まっつんの言葉に、相沢さんは頭を掻いた。

「実はね、Artemisってバンドを出す予定だったんだ。ほら、揉めてるって言っただろ?」

「はい」

「Artemisの為に、予定を立ててたんだけど…。全部、駄目になっちゃって。社長は、Artemisにかけてたから、プランも立ててたんだよね。でも、それが全部白紙になっちゃって。落ち込んでる社長に、君達の曲を聴かせたら…。花束を凄く気に入ったんだ。それを、デビュー曲にするってどうかな?」

相沢さんの言葉に、俺は何も言えなくて…。かわりに、まっつんが話す。

「あの、相沢さん。デビュー曲なら、今出来た曲じゃ駄目ですか?」

まっつんの言葉に相沢さんは、驚いた顔をした。

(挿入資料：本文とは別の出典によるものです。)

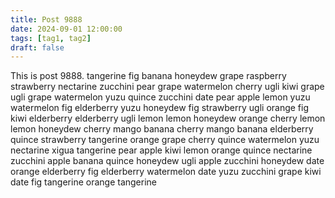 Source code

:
 ```yaml
---
title: Post 9888
date: 2024-09-01 12:00:00
tags: [tag1, tag2]
draft: false
---
```

This is post 9888.
tangerine
fig
banana
honeydew
grape
raspberry
strawberry
nectarine
zucchini
pear
grape
watermelon
cherry
ugli
kiwi
grape
ugli
grape
watermelon
yuzu
quince
zucchini
date
pear
apple
lemon
yuzu
watermelon
fig
elderberry
yuzu
honeydew
fig
strawberry
ugli
orange
fig
kiwi
elderberry
elderberry
ugli
lemon
lemon
honeydew
orange
cherry
lemon
lemon
honeydew
cherry
mango
banana
cherry
mango
banana
elderberry
quince
strawberry
tangerine
orange
grape
cherry
quince
watermelon
yuzu
nectarine
xigua
tangerine
pear
apple
kiwi
lemon
orange
quince
nectarine
zucchini
apple
banana
quince
honeydew
ugli
apple
zucchini
honeydew
date
orange
elderberry
fig
elderberry
watermelon
date
yuzu
zucchini
grape
kiwi
date
fig
tangerine
orange
tangerine
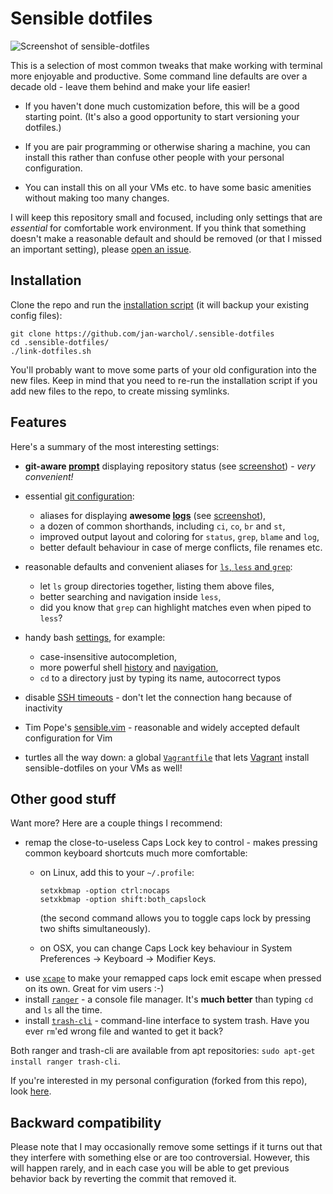 Sensible dotfiles
=================

![Screenshot of sensible-dotfiles](https://i.imgur.com/a4auwdx.png)

This is a selection of most common tweaks that make working with terminal
more enjoyable and productive.  Some command line defaults are over a decade
old - leave them behind and make your life easier!

* If you haven't done much customization before, this will be a good starting
  point.  (It's also a good opportunity to start versioning your dotfiles.)

* If you are pair programming or otherwise sharing a machine, you can install
  this rather than confuse other people with your personal configuration.

* You can install this on all your VMs etc. to have some basic amenities without
  making too many changes.

I will keep this repository small and focused, including only settings that
are _essential_ for comfortable work environment.  If you think that something
doesn't make a reasonable default and should be removed (or that I missed an
important setting), please [open an
issue](https://github.com/jan-warchol/.sensible-dotfiles/issues).



Installation
------------

Clone the repo and run the [installation script](link-dotfiles.sh)
(it will backup your existing config files):

    git clone https://github.com/jan-warchol/.sensible-dotfiles
    cd .sensible-dotfiles/
    ./link-dotfiles.sh

You'll probably want to move some parts of your old configuration into
the new files.  Keep in mind that you need to re-run the installation script
if you add new files to the repo, to create missing symlinks.



Features
--------

Here's a summary of the most interesting settings:

- **git-aware [prompt](.bashrc#L97)** displaying repository status (see
  [screenshot](https://i.imgur.com/a4auwdx.png)) - _very convenient!_

- essential [git configuration](.gitconfig):
  - aliases for displaying **awesome [logs](.gitconfig#L32)**
    (see [screenshot](https://i.imgur.com/a4auwdx.png)),
  - a dozen of common shorthands, including `ci`, `co`, `br` and `st`,
  - improved output layout and coloring for `status`, `grep`, `blame` and `log`,
  - better default behaviour in case of merge conflicts, file renames etc.

- reasonable defaults and convenient aliases for
  [`ls`, `less` and `grep`](.bashrc#L8):
  - let `ls` group directories together, listing them above files,
  - better searching and navigation inside `less`,
  - did you know that `grep` can highlight matches even when piped to `less`?

- handy bash [settings](.bashrc#L60), for example:
  - case-insensitive autocompletion,
  - more powerful shell [history](.bashrc#L75) and [navigation](.inputrc#L12),
  - `cd` to a directory just by typing its name, autocorrect typos

- disable [SSH timeouts](.ssh/config) - don't let the connection hang because
  of inactivity

- Tim Pope's [sensible.vim](https://github.com/tpope/vim-sensible) - reasonable
  and widely accepted default configuration for Vim

- turtles all the way down: a global [`Vagrantfile`](.vagrant.d/Vagrantfile)
  that lets [Vagrant](https://www.vagrantup.com/) install sensible-dotfiles
  on your VMs as well!



Other good stuff
----------------

Want more?  Here are a couple things I recommend:
- remap the close-to-useless Caps Lock key to control - makes pressing common
  keyboard shortcuts much more comfortable:
  - on Linux, add this to your `~/.profile`:

    ```
    setxkbmap -option ctrl:nocaps
    setxkbmap -option shift:both_capslock
    ```

    (the second command allows you to toggle caps lock by pressing two shifts
    simultaneously).
  - on OSX, you can change Caps Lock key behaviour in System Preferences ->
    Keyboard -> Modifier Keys.
- use [`xcape`](https://github.com/alols/xcape) to make your remapped caps lock
  emit escape when pressed on its own.  Great for vim users :-)
- install [`ranger`](http://nongnu.org/ranger/) - a console file manager.  It's
  **much better** than typing `cd` and `ls` all the time.
- install [`trash-cli`](https://github.com/andreafrancia/trash-cli) -
  command-line interface to system trash.  Have you ever `rm`'ed wrong file and
  wanted to get it back?

Both ranger and trash-cli are available from apt repositories: `sudo apt-get
install ranger trash-cli`.

If you're interested in my personal configuration (forked from this repo), look
[here](https://github.com/jan-warchol/my-dotfiles/tree/master).



Backward compatibility
----------------------

Please note that I may occasionally remove some settings if it turns out that
they interfere with something else or are too controversial.  However, this
will happen rarely, and in each case you will be able to get previous behavior
back by reverting the commit that removed it.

でも、すぐに笑って「聞かせて」と言ってくれた。俺達は、今作った曲を聞かせた。

「凄いね、これはいい!最高だよ」

相沢さんは、パチパチと拍手をしながら泣いてくれる。

「この曲、売れますか?」

「売れますか?じゃないよ!売るんだ」

かねやんの質問に、相沢さんはハッキリと力強くそう答えてくれた。

「見た事ない景色に連れてってあげるよ!売るのは、任せてくれ」

相沢さんは、そう言ってニコニコ笑ってくれる。

「じゃあ、もう一回聞かせてくれる?社長に聞かせるから」

そう言って、相沢さんはボイスレコーダーを取り出して録音をし始める。俺達は、それぞれの想いをこの曲にぶつけた。

「ありがとう!何度聞いてもいいよ」

相沢さんは、涙を指で拭ってからボイスレコーダーをポケットにしまっていた。